▶ [Exercise description]:
Look through the listing below for lines containing "image". State how many there are, and nothing else.

▶ [Data to process]:
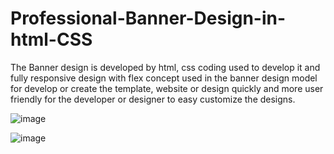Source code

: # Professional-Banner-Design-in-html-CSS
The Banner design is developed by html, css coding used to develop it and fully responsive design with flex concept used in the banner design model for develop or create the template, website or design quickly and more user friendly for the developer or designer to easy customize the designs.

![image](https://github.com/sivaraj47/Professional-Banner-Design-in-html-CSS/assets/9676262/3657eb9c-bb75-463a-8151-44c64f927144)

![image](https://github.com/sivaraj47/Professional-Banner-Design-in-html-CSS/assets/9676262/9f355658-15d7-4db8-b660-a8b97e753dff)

...

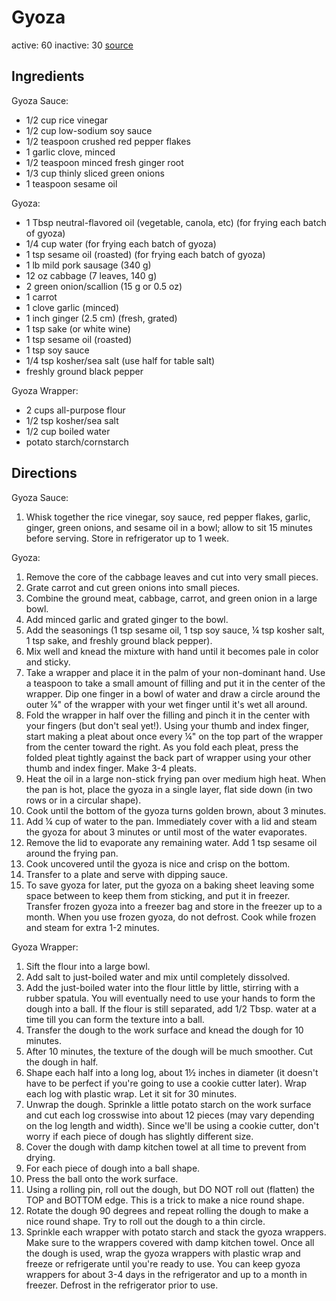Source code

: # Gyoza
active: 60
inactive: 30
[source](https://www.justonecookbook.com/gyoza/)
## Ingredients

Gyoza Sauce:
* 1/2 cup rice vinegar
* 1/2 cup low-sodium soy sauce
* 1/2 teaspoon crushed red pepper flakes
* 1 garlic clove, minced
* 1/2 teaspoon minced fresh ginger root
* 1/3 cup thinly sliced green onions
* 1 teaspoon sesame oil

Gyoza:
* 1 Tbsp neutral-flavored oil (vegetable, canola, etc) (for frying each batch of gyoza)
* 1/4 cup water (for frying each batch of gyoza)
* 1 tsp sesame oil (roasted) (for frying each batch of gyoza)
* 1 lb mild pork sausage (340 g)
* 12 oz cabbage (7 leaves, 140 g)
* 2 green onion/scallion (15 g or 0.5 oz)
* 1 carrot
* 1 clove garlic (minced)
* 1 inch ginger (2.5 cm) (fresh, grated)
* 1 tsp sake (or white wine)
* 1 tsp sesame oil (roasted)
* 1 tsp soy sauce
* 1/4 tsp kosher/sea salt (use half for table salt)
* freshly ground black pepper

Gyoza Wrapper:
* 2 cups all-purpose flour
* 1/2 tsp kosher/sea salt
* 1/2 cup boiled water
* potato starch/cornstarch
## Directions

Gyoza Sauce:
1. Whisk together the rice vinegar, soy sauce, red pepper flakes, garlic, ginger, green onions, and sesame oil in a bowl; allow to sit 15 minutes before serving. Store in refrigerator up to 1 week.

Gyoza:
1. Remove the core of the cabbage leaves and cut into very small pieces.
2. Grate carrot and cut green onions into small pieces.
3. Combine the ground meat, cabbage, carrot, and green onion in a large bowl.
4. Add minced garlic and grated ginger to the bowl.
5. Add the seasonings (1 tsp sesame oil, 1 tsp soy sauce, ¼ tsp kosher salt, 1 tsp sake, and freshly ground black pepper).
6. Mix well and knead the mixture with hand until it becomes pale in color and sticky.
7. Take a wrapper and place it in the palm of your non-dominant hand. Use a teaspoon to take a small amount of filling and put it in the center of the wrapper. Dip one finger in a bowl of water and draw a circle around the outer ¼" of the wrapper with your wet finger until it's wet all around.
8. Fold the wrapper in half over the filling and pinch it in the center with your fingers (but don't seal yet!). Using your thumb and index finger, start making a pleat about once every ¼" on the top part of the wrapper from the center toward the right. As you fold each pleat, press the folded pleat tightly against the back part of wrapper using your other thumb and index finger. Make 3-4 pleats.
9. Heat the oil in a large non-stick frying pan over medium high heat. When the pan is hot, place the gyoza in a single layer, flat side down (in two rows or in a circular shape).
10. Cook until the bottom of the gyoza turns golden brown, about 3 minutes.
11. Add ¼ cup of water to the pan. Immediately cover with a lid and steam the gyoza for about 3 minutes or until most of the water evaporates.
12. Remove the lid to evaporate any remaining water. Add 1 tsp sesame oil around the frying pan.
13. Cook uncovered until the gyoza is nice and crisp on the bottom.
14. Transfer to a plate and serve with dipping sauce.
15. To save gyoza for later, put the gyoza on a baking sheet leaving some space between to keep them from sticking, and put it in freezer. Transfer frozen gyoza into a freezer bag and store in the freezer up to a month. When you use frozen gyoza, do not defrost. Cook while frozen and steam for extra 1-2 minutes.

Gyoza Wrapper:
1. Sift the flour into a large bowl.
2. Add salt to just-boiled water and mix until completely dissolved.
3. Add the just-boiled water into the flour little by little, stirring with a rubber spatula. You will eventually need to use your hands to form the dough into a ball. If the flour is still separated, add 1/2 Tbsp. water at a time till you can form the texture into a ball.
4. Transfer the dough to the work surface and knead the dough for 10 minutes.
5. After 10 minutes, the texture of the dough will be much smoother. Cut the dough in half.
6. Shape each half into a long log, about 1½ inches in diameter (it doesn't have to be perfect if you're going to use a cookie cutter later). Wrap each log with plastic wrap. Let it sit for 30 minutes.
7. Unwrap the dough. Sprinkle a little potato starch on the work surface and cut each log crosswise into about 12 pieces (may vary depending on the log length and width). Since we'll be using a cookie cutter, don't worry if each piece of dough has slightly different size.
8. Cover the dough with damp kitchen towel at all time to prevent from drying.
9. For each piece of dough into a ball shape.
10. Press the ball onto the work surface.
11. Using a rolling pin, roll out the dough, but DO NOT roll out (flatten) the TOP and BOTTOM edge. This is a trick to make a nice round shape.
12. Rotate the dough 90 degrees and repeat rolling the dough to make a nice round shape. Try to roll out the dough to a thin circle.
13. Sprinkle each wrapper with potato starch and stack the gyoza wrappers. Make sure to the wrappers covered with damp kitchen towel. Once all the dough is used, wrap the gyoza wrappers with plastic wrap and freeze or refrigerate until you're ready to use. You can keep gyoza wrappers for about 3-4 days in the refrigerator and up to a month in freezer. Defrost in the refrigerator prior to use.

▶ [Solution to this task]:
2